一方で、よく耳にするのが「とにかく弾まない」「攻撃型では初速が足りない」という声。実際に打ち比べてみると、攻撃用カテゴリに分類されてはいるものの、性能的にはオールラウンド寄り、むしろ守備寄りの感触に近いです。テンション系ラバーを貼って飛距離を補えばラリーは十分こなせますが、一撃で決めにいく卓球を目指す人には物足りなさが残ります。
「入門ラケットとしてはちょうどいいけれど、初級者以上には早めに窮屈になる」というのが正直なところ。逆に、粒高やカット用、サブラケットとしての使い道を見出しているプレーヤーも一定数いて、軽さとコントロール性を活かせばニッチな役割もこなせる柔軟さがあります。
ニッタクの同価格帯ラケットとの比較
ニッタクの初中級向けシェークには複数の選択肢があります。よく比較されるのが「佳純ベーシック」と「ラティカ」。比較表で整理します。
| 比較項目 | ウイングライト | 佳純 ベーシック | ラティカ |
|---|---|---|---|
| 価格(税込) | ¥6,600 | ¥8,250 | ¥7,150 |
| 合板構成 | 木材5枚 | 木材5枚 | 木材5枚 |
| 重量目安 | 76±g | 約85g | 約83g |
| 性能傾向 | 軽量・コントロール特化 | バランス型 | 攻守バランス型 |
| こんな人向け | 初心者・ジュニア・シニア | 中級ステップアップ志向 | オールラウンドに使いたい人 |
価格と軽さで選ぶならウイングライト。少し攻撃に振りたい・本格的な5枚合板を試したいなら佳純ベーシック。バランス重視ならラティカ、という棲み分けになります。
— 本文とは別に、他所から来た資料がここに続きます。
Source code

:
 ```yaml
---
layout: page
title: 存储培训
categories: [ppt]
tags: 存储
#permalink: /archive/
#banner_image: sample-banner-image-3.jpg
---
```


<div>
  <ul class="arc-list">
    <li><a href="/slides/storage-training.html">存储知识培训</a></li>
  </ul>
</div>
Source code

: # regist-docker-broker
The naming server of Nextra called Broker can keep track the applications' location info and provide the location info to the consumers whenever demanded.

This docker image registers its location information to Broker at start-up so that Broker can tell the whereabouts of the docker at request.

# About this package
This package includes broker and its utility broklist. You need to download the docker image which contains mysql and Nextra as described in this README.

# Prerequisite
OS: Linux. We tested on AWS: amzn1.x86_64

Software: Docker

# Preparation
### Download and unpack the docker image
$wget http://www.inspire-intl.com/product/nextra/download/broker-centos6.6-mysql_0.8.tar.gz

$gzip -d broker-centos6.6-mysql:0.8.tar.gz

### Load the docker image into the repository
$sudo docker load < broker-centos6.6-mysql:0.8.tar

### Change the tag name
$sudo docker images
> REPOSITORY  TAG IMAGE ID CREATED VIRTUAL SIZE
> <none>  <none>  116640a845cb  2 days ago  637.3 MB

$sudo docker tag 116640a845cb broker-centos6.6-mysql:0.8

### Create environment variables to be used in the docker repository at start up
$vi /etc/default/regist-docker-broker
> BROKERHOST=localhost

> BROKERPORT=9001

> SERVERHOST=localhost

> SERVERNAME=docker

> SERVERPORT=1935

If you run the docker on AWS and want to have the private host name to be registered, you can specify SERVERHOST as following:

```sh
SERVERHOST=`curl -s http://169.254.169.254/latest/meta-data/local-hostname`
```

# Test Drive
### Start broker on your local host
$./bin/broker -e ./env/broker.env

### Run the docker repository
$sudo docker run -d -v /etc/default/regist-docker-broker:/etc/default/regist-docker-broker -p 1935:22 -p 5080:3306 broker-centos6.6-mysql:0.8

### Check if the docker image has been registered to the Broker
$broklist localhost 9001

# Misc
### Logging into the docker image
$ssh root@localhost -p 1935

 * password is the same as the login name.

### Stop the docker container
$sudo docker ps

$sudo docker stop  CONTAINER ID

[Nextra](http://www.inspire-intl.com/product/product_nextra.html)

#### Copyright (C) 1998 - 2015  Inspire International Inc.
「とにかく入門の1本目」「お子さんの初めてのラケット」という用途であれば、ウイングライトの軽さと安さは強力な選択肢です。一方で「半年後に買い替える前提ではなく、もう少し長く使えるもの」を求めるなら、佳純ベーシックやラティカに予算を上げて検討する価値があります。
価格・購入先
希望小売価格は¥6,600(税込)ですが、Amazonや楽天市場では実売¥4,500〜¥5,000前後で出ていることが多く、入門ラケットとしては手の届きやすい価格帯です。
| 購入先 | 特徴 |
|---|---|
| Amazon | 最安値になりやすい、Prime対応 |
| 楽天市場 | ポイント還元でお得になることも |
まとめ:ウイングライトはこんな人に買ってほしい
ウイングライトは、性能で勝負するラケットではありません。「軽さ」「扱いやすさ」「安定感」「価格の安さ」という、初心者がつまずかないための要素を全部詰め込んだ、入門特化の1本です。
ジュニアの最初のラケット、部活デビュー組のスタート用、シニアやラージボールの軽量用、または粒高・カット用のサブラケットとして——使い道が明確であれば、これ以上ない選択肢になります。
逆に、すでに攻撃の手応えを求めている人や、本格的に試合で勝ち上がりたい中級者には、早い段階で物足りなくなる可能性が高いです。背伸びせず「今のレベルに合っているか」を基準に選ぶなら、ウイングライトは間違いなく検討する価値があります。